The Abbas-Hamas Delirium

barghouti
There’s something quite remarkable in the depths of denial to which the Bush Administration, and the likes of Dennis Ross, are reaching in their take on Palestinian politics. On Sunday, the Washington Post reported that Middle East “hands” are divided over whether to talk to Hamas, with longtime realists stating the obvious about the need to talk to Hamas, and even the hapless Condi Rice being forced to support Israel-Hamas truce negotiations with plausible deniability. But then comes Dennis Ross, whom as we have noted elsewhere, may be more part of the problem than part of the solution in the Middle East, with this warning against talking to Hamas: “It would give the sense that the world has to adjust to them, and immediately demoralize the Palestinians you want to work with.” Uh, Dennis… Let’s just say that had “the world” (presumably this being “the world” as in “the World Series”) adjusted to Hamas when it won the Palestinian election, we might be in a better place than we are now. As for demoralizing “the Palestinians you want to work with,” is it not time to call an end to the fantasy that Mahmoud Abbas represents the Palestinian people? Why would you want to work exclusively with a leader who can’t possibly deliver anything at the peace table? It’s frankly absurd.

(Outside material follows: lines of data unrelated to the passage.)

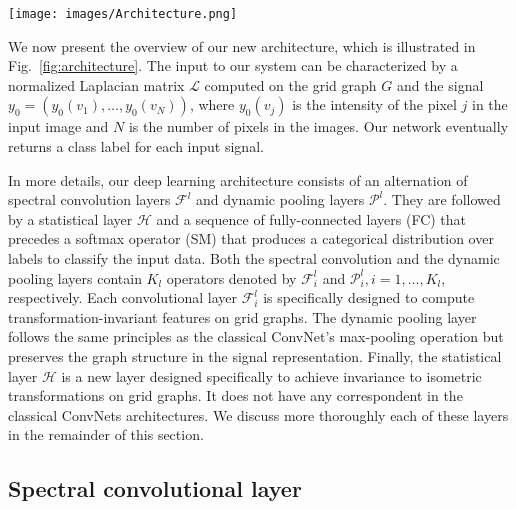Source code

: \documentclass[10pt,journal,compsoc]{IEEEtran}
\begin{document}
	\begin{figure*}[tb!]
		\texttt{[image: images/Architecture.png]}
		\vspace{-1.0cm}
		\caption{{\bf TIGraNet} architecture. The network is composed of an alternation of spectral convolution layers $\mathcal{F}^{l}$  and dynamic pooling layers $\mathcal{P}^{l}$, followed by a statistical layer $\mathcal{H}$, multiple fully-connected layers (FC) and a softmax operator (SM). The input of the network is an image that is represented as a signal $y_0$ on the grid-graph with Laplacian matrix $\mathcal{L}$. The output of the system is a label that corresponds to the most likely class for the input sample.}
		\label{fig:architecture}
	\end{figure*}
	
	We now present the overview of our new architecture, which is illustrated in Fig.~\ref{fig:architecture}. The input to our system can be characterized by a normalized Laplacian matrix $\mathcal{L}$ computed on the grid graph $G$ and the signal $y_0 = (y_0(v_1), \dots, y_0(v_N))$, where $y_0(v_j)$ is the intensity of the pixel $j$ in the input image and $N$ is the number of pixels in the images. Our network eventually returns a class label for each input signal.
	
	In more details, our deep learning architecture consists of an alternation of spectral convolution layers $\mathcal{F}^{l}$ and dynamic pooling layers $\mathcal{P}^{l}$. They are followed by a statistical layer $\mathcal{H}$ and a sequence of fully-connected layers (FC) that precedes a softmax operator (SM) that produces a categorical distribution over labels to classify the input data. Both the spectral convolution and the dynamic pooling layers contain $K_l$ operators denoted by $\mathcal{F}_i^{l}$ and $\mathcal{P}_i^{l}, i=1,\dots,K_l$, respectively.  Each convolutional layer $\mathcal{F}_i^{l}$ is specifically designed to compute transformation-invariant features on grid graphs. The dynamic pooling layer follows the same principles as the classical ConvNet's max-pooling operation but preserves the graph structure in the signal representation. Finally, the statistical layer $\mathcal{H}$ is a new layer designed specifically to achieve invariance to isometric transformations on grid graphs. It does not have any correspondent in the classical ConvNets architectures. We discuss more thoroughly each of these layers in the remainder of this section.
	
	\subsection{Spectral convolutional layer}
	\label{s:conv}
	
\end{document}
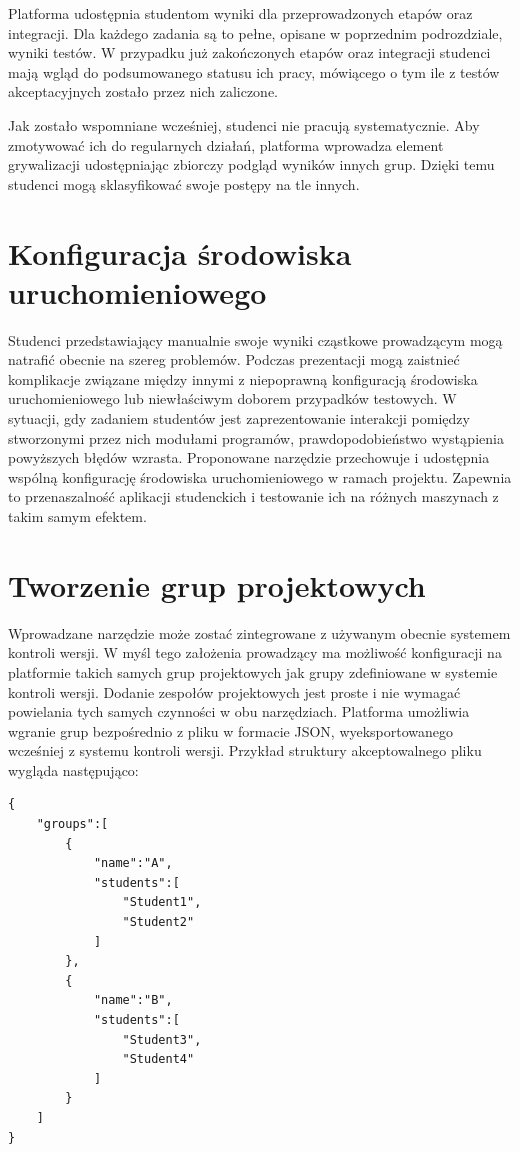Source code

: Platforma udostępnia studentom wyniki dla przeprowadzonych etapów oraz integracji.
Dla każdego zadania są to pełne, opisane w poprzednim podrozdziale, wyniki testów.
W przypadku już zakończonych etapów oraz integracji studenci mają wgląd do podsumowanego statusu ich pracy, mówiącego o tym ile z testów akceptacyjnych zostało przez nich zaliczone.

Jak zostało wspomniane wcześniej, studenci nie pracują systematycznie.
Aby zmotywować ich do regularnych działań, platforma wprowadza element grywalizacji udostępniając zbiorczy podgląd wyników innych grup.
Dzięki temu studenci mogą sklasyfikować swoje postępy na tle innych.


\section{Konfiguracja środowiska uruchomieniowego}

Studenci przedstawiający manualnie swoje wyniki cząstkowe prowadzącym mogą natrafić obecnie na szereg problemów.
Podczas prezentacji mogą zaistnieć komplikacje związane między innymi z niepoprawną konfiguracją środowiska uruchomieniowego lub niewłaściwym doborem przypadków testowych.
W sytuacji, gdy zadaniem studentów jest zaprezentowanie interakcji pomiędzy stworzonymi przez nich modułami programów, prawdopodobieństwo wystąpienia powyższych błędów wzrasta.
Proponowane narzędzie przechowuje i udostępnia wspólną konfigurację środowiska uruchomieniowego w ramach projektu.
Zapewnia to przenaszalność aplikacji studenckich i testowanie ich na różnych maszynach z takim samym efektem.


\section{Tworzenie grup projektowych}

Wprowadzane narzędzie może zostać zintegrowane z używanym obecnie systemem kontroli wersji.
W myśl tego założenia prowadzący ma możliwość konfiguracji na platformie takich samych grup projektowych jak grupy zdefiniowane w systemie kontroli wersji.
Dodanie zespołów projektowych jest proste i nie wymagać powielania tych samych czynności w obu narzędziach.
Platforma umożliwia wgranie grup bezpośrednio z pliku w formacie JSON, wyeksportowanego wcześniej z systemu kontroli wersji.
Przykład struktury akceptowalnego pliku wygląda następująco:

{\selectfont
\footnotesize
\begin{lstlisting}
{
    "groups":[
        {
            "name":"A",
            "students":[
                "Student1",
                "Student2"
            ]
        },
        {
            "name":"B",
            "students":[
                "Student3",
                "Student4"
            ]
        }
    ]
}
\end{lstlisting}
}


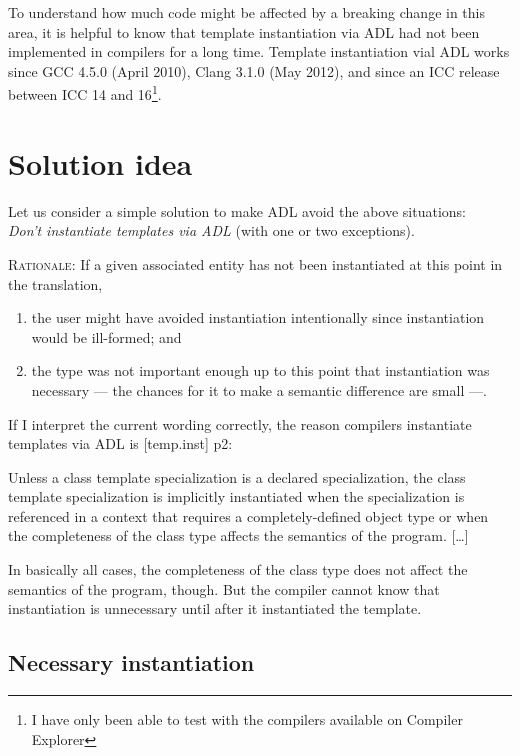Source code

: To understand how much code might be affected by a breaking change in this area, it is 
helpful to know that template instantiation via ADL had not been implemented in compilers 
for a long time. Template instantiation vial ADL works since GCC 4.5.0 (April 2010), Clang 
3.1.0 (May 2012), and since an ICC release between ICC 14 and 16\footnote{I have only been 
  able to test with the compilers available on Compiler Explorer}.

\pagebreak

\section{Solution idea}

Let us consider a simple solution to make ADL avoid the above situations:\\
\emph{Don't instantiate templates via ADL} (with one or two exceptions).

\textsc{Rationale:} If a given associated entity has not been instantiated at this point 
in the translation,
\begin{enumerate}
\item the user might have avoided instantiation intentionally since instantiation would be 
ill-formed; and
\item the type was not important enough up to this point that instantiation was necessary 
--- the chances for it to make a semantic difference are small ---.
\end{enumerate}

If I interpret the current wording correctly, the reason compilers instantiate templates 
via ADL is [temp.inst] p2:
\begin{wgText}

\setcounter{Paras}{1}
\pnum Unless a class template specialization is a declared specialization, the class 
template specialization is implicitly instantiated when the specialization is referenced 
in a context that requires a completely-defined object type or when the completeness of 
the class type affects the semantics of the program. [\ldots]

\end{wgText}
In basically all cases, the completeness of the class type does not affect the semantics 
of the program, though. But the compiler cannot know that instantiation is unnecessary 
until after it instantiated the template.


\subsection{Necessary instantiation}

It’s always worth paying attention to the polling of the Palestine Center for Social Research in Ramallah — had U.S. officials done so, they’d have noticed that Hamas had the momentum before the election in which they trounced Fatah. The latest PSR survey of Palestinian public opinion finds that Hamas’s Ismail Haniyeh would run neck and neck with Abbas in a Palestinian presidential election, at 47% each. And that, once again, shows that Hamas has the momentum. More importantly, though, it shows that if the Fatah candidate were the imprisoned Marwan Barghouti, he would receive 58% of the vote to Haniyeh’s 38%. (Nor is this really news — polls showed that Barghouti would have trounced Abbas if he’d stood as an independent last time around, from inside his Israeli prison cell, as he briefly threatened to do.)

The “good news,” then, for those who want to see Hamas eclipsed by democratic means, is that Barghouti has made clear that he’ll consider a presidential run in 2009. The bad news, of course, is that Barghouti, easily the most popular leader in Fatah because of his reputation as uncorrupt and willing to stand up to the Israelis, is no more “the Palestinians that (Ross) wants to work with” than is Haniyeh. Barghouti, the closest thing the Palestinians have to a Nelson Mandela, is currently in an Israeli prison on terrorism charges. He believes in a two-state solution, but also that the Palestinians have the right to bear arms against the occupation of the West Bank and Gaza. And he sees Hamas not as an enemy to be eliminated, but as an ally with which Fatah should share power.

One thing that you can be sure of is that if Dennis Ross has his way and the U.S. continues to seek to work only with those Palestinians it likes (i.e. Abbas and his aides), there’s unlikely to be a Palestinian election next year — or for the foreseeable future. Nor, by the way, is there likely to be any peace.